**Work task**
With the pictures left out, write out exactly the lines of the listing below that run from the line with "## **Consolidation Strategy**" through the line with "resmi yazışmalar yürütülür.".

**Source records**
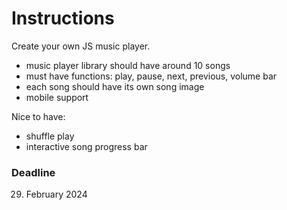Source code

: # Instructions

Create your own JS music player.

- music player library should have around 10 songs
- must have functions: play, pause, next, previous, volume bar
- each song should have its own song image
- mobile support

Nice to have:

- shuffle play
- interactive song progress bar

### Deadline

29. February 2024
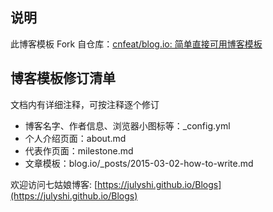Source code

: ## 说明

此博客模板 Fork 自仓库：[cnfeat/blog.io: 简单直接可用博客模板](https://github.com/cnfeat/blog.io)

## 博客模板修订清单

文档内有详细注释，可按注释逐个修订

* 博客名字、作者信息、浏览器小图标等：_config.yml 
* 个人介绍页面：about.md
* 代表作页面：milestone.md
* 文章模板：blog.io/_posts/2015-03-02-how-to-write.md 


欢迎访问七姑娘博客: [https://julyshi.github.io/Blogs](https://julyshi.github.io/Blogs)
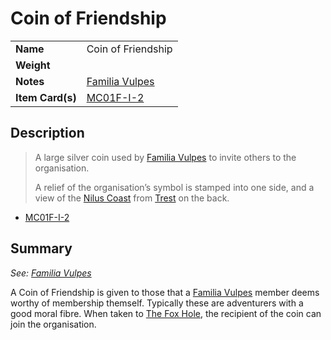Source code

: # Coin of Friendship

|||
| --- | --- |
| **Name** | Coin of Friendship | item.3
| **Weight** ||
| **Notes** | [Familia Vulpes](../../organisations/familia-vulpes.md) |
| **Item Card(s)** | [MC01F-I-2](../../cards/MC01F-I-2.md) |

## Description

> A large silver coin used by [Familia Vulpes](../../organisations/familia-vulpes.md) to invite others to the organisation.
> 
> A relief of the organisation’s symbol is stamped into one side, and a view of the [Nilus Coast](../../civilisations/nilsavnic-alliance/states/nilus-coast.md) from [Trest](../../places/settlements/towns/trest.md) on the back.

- [MC01F-I-2](../../cards/MC01F-I-2.md)

## Summary

*See: [Familia Vulpes](../../organisations/familia-vulpes.md)*

A Coin of Friendship is given to those that a [Familia Vulpes](../../organisations/familia-vulpes.md) member deems worthy of membership themself. Typically these are adventurers with a good moral fibre. When taken to [The Fox Hole](../../places/buildings/the-fox-hole.md), the recipient of the coin can join the organisation.
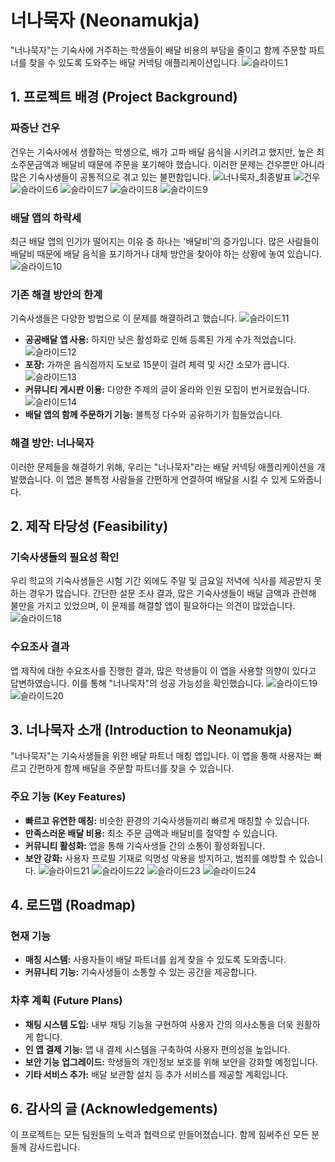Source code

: # 너나묵자 (Neonamukja)

"너나묵자"는 기숙사에 거주하는 학생들이 배달 비용의 부담을 줄이고 함께 주문할 파트너를 찾을 수 있도록 도와주는 배달 커넥팅 애플리케이션입니다.
![슬라이드1](https://github.com/user-attachments/assets/6d4848fe-5783-46d2-9e57-4a8aad5e93c8)

## 1. 프로젝트 배경 (Project Background)

### 짜증난 건우
건우는 기숙사에서 생활하는 학생으로, 배가 고파 배달 음식을 시키려고 했지만, 높은 최소주문금액과 배달비 때문에 주문을 포기해야 했습니다. 이러한 문제는 건우뿐만 아니라 많은 기숙사생들이 공통적으로 겪고 있는 불편함입니다.
![너나묵자_최종발표](https://github.com/user-attachments/assets/2abc6c23-1c41-4bed-9f13-15b1df77acfd)
![건우](https://github.com/user-attachments/assets/8e904e8b-7be0-4b77-832b-a47db677021b)
![슬라이드6](https://github.com/user-attachments/assets/870f0fc6-271a-48b9-b3a4-3ab7c982a05d)
![슬라이드7](https://github.com/user-attachments/assets/54a0b4ea-2d08-4f08-87a6-f724984f1341)
![슬라이드8](https://github.com/user-attachments/assets/a91c26ff-18b4-4f50-80dd-739f685a4215)
![슬라이드9](https://github.com/user-attachments/assets/9b73408f-c383-4de6-a0a7-32dadffd3c83)


### 배달 앱의 하락세
최근 배달 앱의 인기가 떨어지는 이유 중 하나는 '배달비'의 증가입니다. 많은 사람들이 배달비 때문에 배달 음식을 포기하거나 대체 방안을 찾아야 하는 상황에 놓여 있습니다.
![슬라이드10](https://github.com/user-attachments/assets/65b373f0-1b15-4494-8d03-eb819f56e323)

### 기존 해결 방안의 한계
기숙사생들은 다양한 방법으로 이 문제를 해결하려고 했습니다.
![슬라이드11](https://github.com/user-attachments/assets/4d58f047-68a3-4e6e-ae1d-59a244130f6d)
- **공공배달 앱 사용:** 하지만 낮은 활성화로 인해 등록된 가게 수가 적었습니다.
![슬라이드12](https://github.com/user-attachments/assets/2cd49ff1-bf7c-428b-96b8-2c429fb3db37)
- **포장:** 가까운 음식점까지 도보로 15분이 걸려 체력 및 시간 소모가 큽니다.
![슬라이드13](https://github.com/user-attachments/assets/c7bc6de9-4ce7-465e-b429-c2e30bebcdc7)
- **커뮤니티 게시판 이용:** 다양한 주제의 글이 올라와 인원 모집이 번거로웠습니다.
![슬라이드14](https://github.com/user-attachments/assets/41edc5ed-ece1-4181-9fce-a3a4f1e73792)
- **배달 앱의 함께 주문하기 기능:** 불특정 다수와 공유하기가 힘들었습니다.



### 해결 방안: 너나묵자
이러한 문제들을 해결하기 위해, 우리는 "너나묵자"라는 배달 커넥팅 애플리케이션을 개발했습니다. 이 앱은 불특정 사람들을 간편하게 연결하여 배달을 시킬 수 있게 도와줍니다.

## 2. 제작 타당성 (Feasibility)

### 기숙사생들의 필요성 확인
우리 학교의 기숙사생들은 시험 기간 외에도 주말 및 금요일 저녁에 식사를 제공받지 못하는 경우가 많습니다. 간단한 설문 조사 결과, 많은 기숙사생들이 배달 금액과 관련해 불만을 가지고 있었으며, 이 문제를 해결할 앱이 필요하다는 의견이 많았습니다.
![슬라이드18](https://github.com/user-attachments/assets/52fe4b2b-5adb-4071-8717-144c05da55f4)

### 수요조사 결과
앱 제작에 대한 수요조사를 진행한 결과, 많은 학생들이 이 앱을 사용할 의향이 있다고 답변하였습니다. 이를 통해 "너나묵자"의 성공 가능성을 확인했습니다.
![슬라이드19](https://github.com/user-attachments/assets/2b31ace3-ef8d-4201-aa3b-e319988bcbad)
![슬라이드20](https://github.com/user-attachments/assets/54b44173-040c-4eb2-9666-fc91e0fe14bb)

## 3. 너나묵자 소개 (Introduction to Neonamukja)

"너나묵자"는 기숙사생들을 위한 배달 파트너 매칭 앱입니다. 이 앱을 통해 사용자는 빠르고 간편하게 함께 배달을 주문할 파트너를 찾을 수 있습니다.

### 주요 기능 (Key Features)
- **빠르고 유연한 매칭:** 비슷한 환경의 기숙사생들끼리 빠르게 매칭할 수 있습니다.
- **만족스러운 배달 비용:** 최소 주문 금액과 배달비를 절약할 수 있습니다.
- **커뮤니티 활성화:** 앱을 통해 기숙사생들 간의 소통이 활성화됩니다.
- **보안 강화:** 사용자 프로필 기재로 익명성 악용을 방지하고, 범죄를 예방할 수 있습니다.
![슬라이드21](https://github.com/user-attachments/assets/38e07e69-9e9a-4626-bd36-7a28145f2515)
![슬라이드22](https://github.com/user-attachments/assets/80b223d5-4234-4c7c-911b-129fa2e8d00c)
![슬라이드23](https://github.com/user-attachments/assets/fdd3d282-d663-4802-b967-7e58f36d3d8e)
![슬라이드24](https://github.com/user-attachments/assets/997e1d68-cdb6-4c03-925e-93023ee929c9)

## 4. 로드맵 (Roadmap)

### 현재 기능
- **매칭 시스템:** 사용자들이 배달 파트너를 쉽게 찾을 수 있도록 도와줍니다.
- **커뮤니티 기능:** 기숙사생들이 소통할 수 있는 공간을 제공합니다.

### 차후 계획 (Future Plans)
- **채팅 시스템 도입:** 내부 채팅 기능을 구현하여 사용자 간의 의사소통을 더욱 원활하게 합니다.
- **인 앱 결제 기능:** 앱 내 결제 시스템을 구축하여 사용자 편의성을 높입니다.
- **보안 기능 업그레이드:** 학생들의 개인정보 보호를 위해 보안을 강화할 예정입니다.
- **기타 서비스 추가:** 배달 보관함 설치 등 추가 서비스를 제공할 계획입니다.



## 6. 감사의 글 (Acknowledgements)
이 프로젝트는 모든 팀원들의 노력과 협력으로 만들어졌습니다. 함께 힘써주신 모든 분들께 감사드립니다.


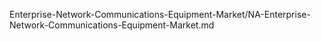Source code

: 


Enterprise-Network-Communications-Equipment-Market/NA-Enterprise-Network-Communications-Equipment-Market.md
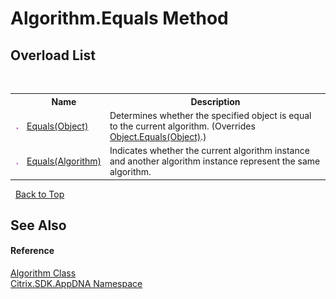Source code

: # Algorithm.Equals Method 
 


## Overload List
&nbsp;<table><tr><th></th><th>Name</th><th>Description</th></tr><tr><td>![Public method](media/pubmethod.gif "Public method")</td><td><a href="574837ce-2a4a-14ca-2953-45b6d9b3f9f1">Equals(Object)</a></td><td>
Determines whether the specified object is equal to the current algorithm.
 (Overrides <a href="http://msdn2.microsoft.com/en-us/library/bsc2ak47" target="_blank">Object.Equals(Object)</a>.)</td></tr><tr><td>![Public method](media/pubmethod.gif "Public method")</td><td><a href="829c0d14-6347-4bc1-b5fd-bbc7c78d3aed">Equals(Algorithm)</a></td><td>
Indicates whether the current algorithm instance and another algorithm instance represent the same algorithm.</td></tr></table>&nbsp;
<a href="#algorithm.equals-method">Back to Top</a>

## See Also


#### Reference
<a href="00083171-3db1-bd94-3ed1-e2b5477edbe0">Algorithm Class</a><br /><a href="fe2d265b-410b-8b11-1eb4-a790e0b062bf">Citrix.SDK.AppDNA Namespace</a><br />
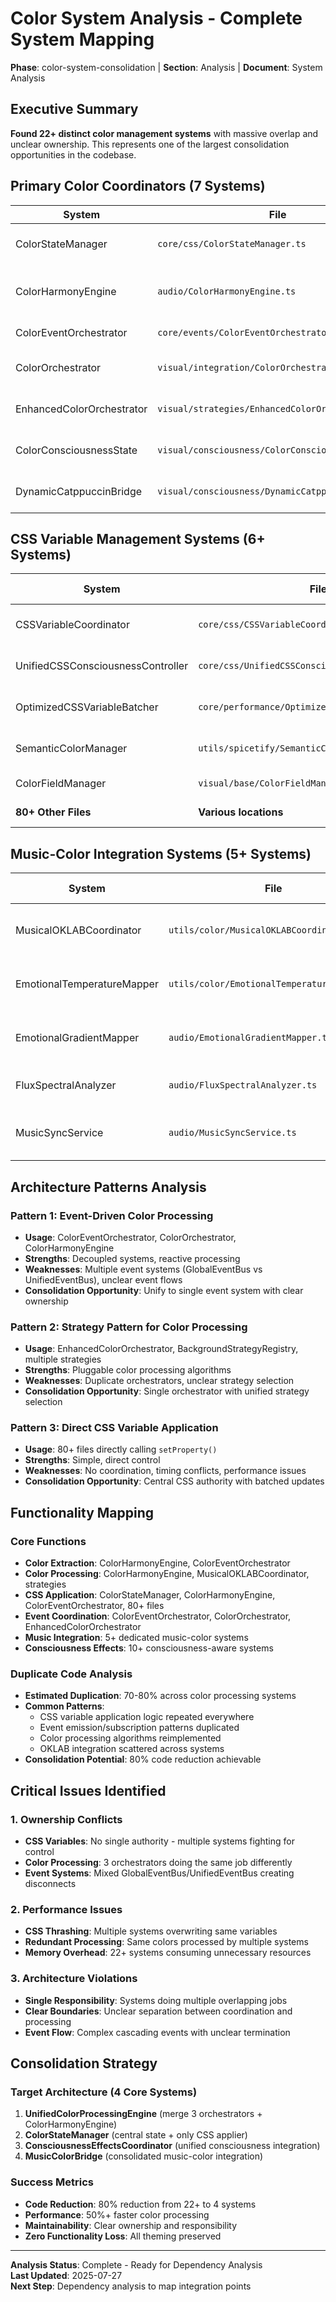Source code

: # Color System Analysis - Complete System Mapping

**Phase**: color-system-consolidation | **Section**: Analysis | **Document**: System Analysis

## **Executive Summary**
**Found 22+ distinct color management systems** with massive overlap and unclear ownership. This represents one of the largest consolidation opportunities in the codebase.

## **Primary Color Coordinators (7 Systems)**

| System | File | Lines | Primary Function | Key Dependencies |
|--------|------|-------|------------------|------------------|
| ColorStateManager | `core/css/ColorStateManager.ts` | 446 | Central state coordination, CSS application | SettingsManager, UnifiedEventBus |
| ColorHarmonyEngine | `audio/ColorHarmonyEngine.ts` | 2000+ | OKLAB processing, harmony, music mapping | BaseVisualSystem, OKLAB utils |
| ColorEventOrchestrator | `core/events/ColorEventOrchestrator.ts` | 782 | Unified pipeline coordinator | EnhancedColorOrchestrator, strategies |
| ColorOrchestrator | `visual/integration/ColorOrchestrator.ts` | 800+ | Strategy pattern invoker (GlobalEventBus) | GlobalEventBus, strategies |
| EnhancedColorOrchestrator | `visual/strategies/EnhancedColorOrchestrator.ts` | 400+ | Lightweight coordinator (UnifiedEventBus) | UnifiedEventBus, strategies |
| ColorConsciousnessState | `visual/consciousness/ColorConsciousnessState.ts` | 459 | Transcendent consciousness effects | GlobalEventBus, RGB types |
| DynamicCatppuccinBridge | `visual/consciousness/DynamicCatppuccinBridge.ts` | 600+ | Album art to Catppuccin integration | ColorHarmonyEngine, BaseVisual |

## **CSS Variable Management Systems (6+ Systems)**

| System | File | Function | CSS Variables Applied |
|--------|------|----------|----------------------|
| CSSVariableCoordinator | `core/css/CSSVariableCoordinator.ts` | CSS coordination & batching | Coordination layer |
| UnifiedCSSConsciousnessController | `core/css/UnifiedCSSConsciousnessController.ts` | Unified CSS with consciousness | Consciousness-aware variables |
| OptimizedCSSVariableBatcher | `core/performance/OptimizedCSSVariableBatcher.ts` | Performance batching | Performance-optimized batching |
| SemanticColorManager | `utils/spicetify/SemanticColorManager.ts` | Spicetify semantic colors | `--spice-*` variables |
| ColorFieldManager | `visual/base/ColorFieldManager.ts` | Color field management | Field-based variables |
| **80+ Other Files** | **Various locations** | **Direct setProperty()** | **Scattered CSS application** |

## **Music-Color Integration Systems (5+ Systems)**

| System | File | Function | Integration Point |
|--------|------|----------|------------------|
| MusicalOKLABCoordinator | `utils/color/MusicalOKLABCoordinator.ts` | Musical OKLAB coordination | Genre-emotion color mapping |
| EmotionalTemperatureMapper | `utils/color/EmotionalTemperatureMapper.ts` | Music to emotional temperature | Music analysis → color temperature |
| EmotionalGradientMapper | `audio/EmotionalGradientMapper.ts` | Audio to gradient mapping | Real-time audio-visual gradients |
| FluxSpectralAnalyzer | `audio/FluxSpectralAnalyzer.ts` | Spectral music analysis | Advanced spectral processing |
| MusicSyncService | `audio/MusicSyncService.ts` | Core music integration | Foundation for music-driven colors |

## **Architecture Patterns Analysis**

### Pattern 1: Event-Driven Color Processing
- **Usage**: ColorEventOrchestrator, ColorOrchestrator, ColorHarmonyEngine
- **Strengths**: Decoupled systems, reactive processing
- **Weaknesses**: Multiple event systems (GlobalEventBus vs UnifiedEventBus), unclear event flows
- **Consolidation Opportunity**: Unify to single event system with clear ownership

### Pattern 2: Strategy Pattern for Color Processing  
- **Usage**: EnhancedColorOrchestrator, BackgroundStrategyRegistry, multiple strategies
- **Strengths**: Pluggable color processing algorithms
- **Weaknesses**: Duplicate orchestrators, unclear strategy selection
- **Consolidation Opportunity**: Single orchestrator with unified strategy selection

### Pattern 3: Direct CSS Variable Application
- **Usage**: 80+ files directly calling `setProperty()`
- **Strengths**: Simple, direct control
- **Weaknesses**: No coordination, timing conflicts, performance issues
- **Consolidation Opportunity**: Central CSS authority with batched updates

## **Functionality Mapping**

### Core Functions
- **Color Extraction**: ColorHarmonyEngine, ColorEventOrchestrator
- **Color Processing**: ColorHarmonyEngine, MusicalOKLABCoordinator, strategies
- **CSS Application**: ColorStateManager, ColorHarmonyEngine, ColorEventOrchestrator, 80+ files
- **Event Coordination**: ColorEventOrchestrator, ColorOrchestrator, EnhancedColorOrchestrator
- **Music Integration**: 5+ dedicated music-color systems
- **Consciousness Effects**: 10+ consciousness-aware systems

### Duplicate Code Analysis
- **Estimated Duplication**: 70-80% across color processing systems
- **Common Patterns**: 
  - CSS variable application logic repeated everywhere
  - Event emission/subscription patterns duplicated
  - Color processing algorithms reimplemented
  - OKLAB integration scattered across systems
- **Consolidation Potential**: 80% code reduction achievable

## **Critical Issues Identified**

### 1. **Ownership Conflicts**
- **CSS Variables**: No single authority - multiple systems fighting for control
- **Color Processing**: 3 orchestrators doing the same job differently
- **Event Systems**: Mixed GlobalEventBus/UnifiedEventBus creating disconnects

### 2. **Performance Issues**
- **CSS Thrashing**: Multiple systems overwriting same variables
- **Redundant Processing**: Same colors processed by multiple systems
- **Memory Overhead**: 22+ systems consuming unnecessary resources

### 3. **Architecture Violations**
- **Single Responsibility**: Systems doing multiple overlapping jobs
- **Clear Boundaries**: Unclear separation between coordination and processing
- **Event Flow**: Complex cascading events with unclear termination

## **Consolidation Strategy**

### **Target Architecture (4 Core Systems)**
1. **UnifiedColorProcessingEngine** (merge 3 orchestrators + ColorHarmonyEngine)
2. **ColorStateManager** (central state + only CSS applier)
3. **ConsciousnessEffectsCoordinator** (unified consciousness integration)
4. **MusicColorBridge** (consolidated music-color integration)

### **Success Metrics**
- **Code Reduction**: 80% reduction from 22+ to 4 systems
- **Performance**: 50%+ faster color processing
- **Maintainability**: Clear ownership and responsibility
- **Zero Functionality Loss**: All theming preserved

---
**Analysis Status**: Complete - Ready for Dependency Analysis  
**Last Updated**: 2025-07-27  
**Next Step**: Dependency analysis to map integration points
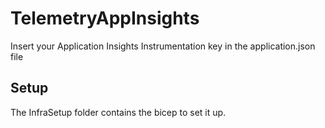 # TelemetryAppInsights

Insert your Application Insights Instrumentation key in the application.json file

## Setup
The InfraSetup folder contains the bicep to set it up.
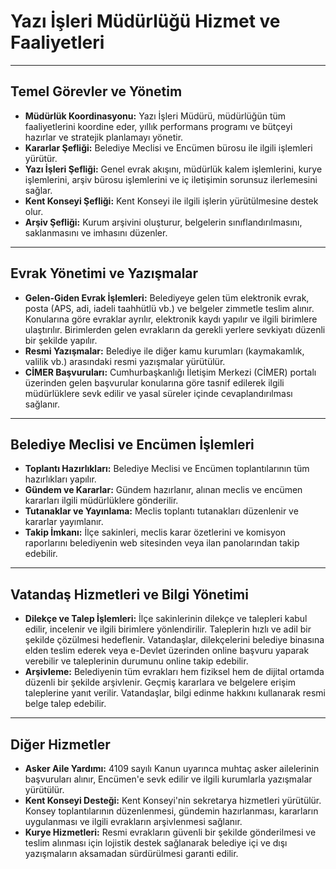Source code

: # Yazı İşleri Müdürlüğü Hizmet ve Faaliyetleri

---

## **Temel Görevler ve Yönetim**

* **Müdürlük Koordinasyonu:** Yazı İşleri Müdürü, müdürlüğün tüm faaliyetlerini koordine eder, yıllık performans programı ve bütçeyi hazırlar ve stratejik planlamayı yönetir.
* **Kararlar Şefliği:** Belediye Meclisi ve Encümen bürosu ile ilgili işlemleri yürütür.
* **Yazı İşleri Şefliği:** Genel evrak akışını, müdürlük kalem işlemlerini, kurye işlemlerini, arşiv bürosu işlemlerini ve iç iletişimin sorunsuz ilerlemesini sağlar.
* **Kent Konseyi Şefliği:** Kent Konseyi ile ilgili işlerin yürütülmesine destek olur.
* **Arşiv Şefliği:** Kurum arşivini oluşturur, belgelerin sınıflandırılmasını, saklanmasını ve imhasını düzenler.

---

## **Evrak Yönetimi ve Yazışmalar**

* **Gelen-Giden Evrak İşlemleri:** Belediyeye gelen tüm elektronik evrak, posta (APS, adi, iadeli taahhütlü vb.) ve belgeler zimmetle teslim alınır. Konularına göre evraklar ayrılır, elektronik kaydı yapılır ve ilgili birimlere ulaştırılır. Birimlerden gelen evrakların da gerekli yerlere sevkiyatı düzenli bir şekilde yapılır.
* **Resmi Yazışmalar:** Belediye ile diğer kamu kurumları (kaymakamlık, valilik vb.) arasındaki resmi yazışmalar yürütülür.
* **CİMER Başvuruları:** Cumhurbaşkanlığı İletişim Merkezi (CİMER) portalı üzerinden gelen başvurular konularına göre tasnif edilerek ilgili müdürlüklere sevk edilir ve yasal süreler içinde cevaplandırılması sağlanır.

---

## **Belediye Meclisi ve Encümen İşlemleri**

* **Toplantı Hazırlıkları:** Belediye Meclisi ve Encümen toplantılarının tüm hazırlıkları yapılır.
* **Gündem ve Kararlar:** Gündem hazırlanır, alınan meclis ve encümen kararları ilgili müdürlüklere gönderilir.
* **Tutanaklar ve Yayınlama:** Meclis toplantı tutanakları düzenlenir ve kararlar yayımlanır.
* **Takip İmkanı:** İlçe sakinleri, meclis karar özetlerini ve komisyon raporlarını belediyenin web sitesinden veya ilan panolarından takip edebilir.

---

## **Vatandaş Hizmetleri ve Bilgi Yönetimi**

* **Dilekçe ve Talep İşlemleri:** İlçe sakinlerinin dilekçe ve talepleri kabul edilir, incelenir ve ilgili birimlere yönlendirilir. Taleplerin hızlı ve adil bir şekilde çözülmesi hedeflenir. Vatandaşlar, dilekçelerini belediye binasına elden teslim ederek veya e-Devlet üzerinden online başvuru yaparak verebilir ve taleplerinin durumunu online takip edebilir.
* **Arşivleme:** Belediyenin tüm evrakları hem fiziksel hem de dijital ortamda düzenli bir şekilde arşivlenir. Geçmiş kararlara ve belgelere erişim taleplerine yanıt verilir. Vatandaşlar, bilgi edinme hakkını kullanarak resmi belge talep edebilir.

---

## **Diğer Hizmetler**

* **Asker Aile Yardımı:** 4109 sayılı Kanun uyarınca muhtaç asker ailelerinin başvuruları alınır, Encümen'e sevk edilir ve ilgili kurumlarla yazışmalar yürütülür.
* **Kent Konseyi Desteği:** Kent Konseyi'nin sekretarya hizmetleri yürütülür. Konsey toplantılarının düzenlenmesi, gündemin hazırlanması, kararların uygulanması ve ilgili evrakların arşivlenmesi sağlanır.
* **Kurye Hizmetleri:** Resmi evrakların güvenli bir şekilde gönderilmesi ve teslim alınması için lojistik destek sağlanarak belediye içi ve dışı yazışmaların aksamadan sürdürülmesi garanti edilir.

**Solution for this exercise**
## **Consolidation Strategy**

### **Target Architecture (4 Core Systems)**
1. **UnifiedColorProcessingEngine** (merge 3 orchestrators + ColorHarmonyEngine)
2. **ColorStateManager** (central state + only CSS applier)
3. **ConsciousnessEffectsCoordinator** (unified consciousness integration)
4. **MusicColorBridge** (consolidated music-color integration)

### **Success Metrics**
- **Code Reduction**: 80% reduction from 22+ to 4 systems
- **Performance**: 50%+ faster color processing
- **Maintainability**: Clear ownership and responsibility
- **Zero Functionality Loss**: All theming preserved

---
**Analysis Status**: Complete - Ready for Dependency Analysis  
**Last Updated**: 2025-07-27  
**Next Step**: Dependency analysis to map integration points
 # TelemetryAppInsights

Insert your Application Insights Instrumentation key in the application.json file

## Setup
The InfraSetup folder contains the bicep to set it up.
Source code

: # Yazı İşleri Müdürlüğü Hizmet ve Faaliyetleri

---

## **Temel Görevler ve Yönetim**

* **Müdürlük Koordinasyonu:** Yazı İşleri Müdürü, müdürlüğün tüm faaliyetlerini koordine eder, yıllık performans programı ve bütçeyi hazırlar ve stratejik planlamayı yönetir.
* **Kararlar Şefliği:** Belediye Meclisi ve Encümen bürosu ile ilgili işlemleri yürütür.
* **Yazı İşleri Şefliği:** Genel evrak akışını, müdürlük kalem işlemlerini, kurye işlemlerini, arşiv bürosu işlemlerini ve iç iletişimin sorunsuz ilerlemesini sağlar.
* **Kent Konseyi Şefliği:** Kent Konseyi ile ilgili işlerin yürütülmesine destek olur.
* **Arşiv Şefliği:** Kurum arşivini oluşturur, belgelerin sınıflandırılmasını, saklanmasını ve imhasını düzenler.

---

## **Evrak Yönetimi ve Yazışmalar**

* **Gelen-Giden Evrak İşlemleri:** Belediyeye gelen tüm elektronik evrak, posta (APS, adi, iadeli taahhütlü vb.) ve belgeler zimmetle teslim alınır. Konularına göre evraklar ayrılır, elektronik kaydı yapılır ve ilgili birimlere ulaştırılır. Birimlerden gelen evrakların da gerekli yerlere sevkiyatı düzenli bir şekilde yapılır.
* **Resmi Yazışmalar:** Belediye ile diğer kamu kurumları (kaymakamlık, valilik vb.) arasındaki resmi yazışmalar yürütülür.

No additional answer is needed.